_Data_:

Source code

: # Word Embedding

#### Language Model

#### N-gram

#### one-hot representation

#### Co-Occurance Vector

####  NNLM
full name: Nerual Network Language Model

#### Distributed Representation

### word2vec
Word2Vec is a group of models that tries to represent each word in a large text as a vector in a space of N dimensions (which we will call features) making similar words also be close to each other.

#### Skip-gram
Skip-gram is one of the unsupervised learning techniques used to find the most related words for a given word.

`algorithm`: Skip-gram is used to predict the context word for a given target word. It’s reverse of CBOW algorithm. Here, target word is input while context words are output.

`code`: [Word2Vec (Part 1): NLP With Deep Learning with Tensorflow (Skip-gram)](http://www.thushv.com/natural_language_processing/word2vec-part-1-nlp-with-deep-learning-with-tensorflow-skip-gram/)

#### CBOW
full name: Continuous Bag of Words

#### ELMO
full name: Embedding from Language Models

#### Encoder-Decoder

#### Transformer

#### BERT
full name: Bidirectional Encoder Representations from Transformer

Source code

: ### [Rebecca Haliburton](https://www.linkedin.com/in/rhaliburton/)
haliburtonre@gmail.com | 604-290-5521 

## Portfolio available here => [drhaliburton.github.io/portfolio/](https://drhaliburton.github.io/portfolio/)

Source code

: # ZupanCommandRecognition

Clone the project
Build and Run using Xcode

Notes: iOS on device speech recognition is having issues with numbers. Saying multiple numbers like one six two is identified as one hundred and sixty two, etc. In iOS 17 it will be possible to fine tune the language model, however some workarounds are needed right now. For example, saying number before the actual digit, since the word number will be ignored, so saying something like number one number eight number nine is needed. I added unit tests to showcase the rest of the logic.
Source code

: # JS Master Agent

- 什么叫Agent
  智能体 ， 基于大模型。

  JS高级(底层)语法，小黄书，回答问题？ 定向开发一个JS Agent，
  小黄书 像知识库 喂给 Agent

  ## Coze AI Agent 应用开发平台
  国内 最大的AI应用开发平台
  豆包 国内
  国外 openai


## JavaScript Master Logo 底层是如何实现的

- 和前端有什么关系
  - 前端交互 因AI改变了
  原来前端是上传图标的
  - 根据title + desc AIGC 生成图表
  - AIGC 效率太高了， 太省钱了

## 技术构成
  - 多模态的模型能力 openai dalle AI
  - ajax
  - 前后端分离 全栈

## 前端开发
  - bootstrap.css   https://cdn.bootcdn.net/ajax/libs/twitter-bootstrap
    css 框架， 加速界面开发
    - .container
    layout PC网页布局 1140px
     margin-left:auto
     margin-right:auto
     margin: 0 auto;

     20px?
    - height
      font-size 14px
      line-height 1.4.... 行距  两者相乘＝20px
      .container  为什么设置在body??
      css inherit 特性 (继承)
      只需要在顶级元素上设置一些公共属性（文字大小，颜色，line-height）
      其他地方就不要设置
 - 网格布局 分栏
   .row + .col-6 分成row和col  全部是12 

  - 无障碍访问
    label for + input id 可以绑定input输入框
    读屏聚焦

_Task item_:
In the entries above, the lines between the one holding "Word2Vec is a" and the one holding "Build and Run using Xcode", inclusive, are to be printed exactly as written, and those alone.

_Exercise response_:
Word2Vec is a group of models that tries to represent each word in a large text as a vector in a space of N dimensions (which we will call features) making similar words also be close to each other.

#### Skip-gram
Skip-gram is one of the unsupervised learning techniques used to find the most related words for a given word.

`algorithm`: Skip-gram is used to predict the context word for a given target word. It’s reverse of CBOW algorithm. Here, target word is input while context words are output.

`code`: [Word2Vec (Part 1): NLP With Deep Learning with Tensorflow (Skip-gram)](http://www.thushv.com/natural_language_processing/word2vec-part-1-nlp-with-deep-learning-with-tensorflow-skip-gram/)

#### CBOW
full name: Continuous Bag of Words

#### ELMO
full name: Embedding from Language Models

#### Encoder-Decoder

#### Transformer

#### BERT
full name: Bidirectional Encoder Representations from Transformer

Source code

: ### [Rebecca Haliburton](https://www.linkedin.com/in/rhaliburton/)
haliburtonre@gmail.com | 604-290-5521 

## Portfolio available here => [drhaliburton.github.io/portfolio/](https://drhaliburton.github.io/portfolio/)

Source code

: # ZupanCommandRecognition

Clone the project
Build and Run using Xcode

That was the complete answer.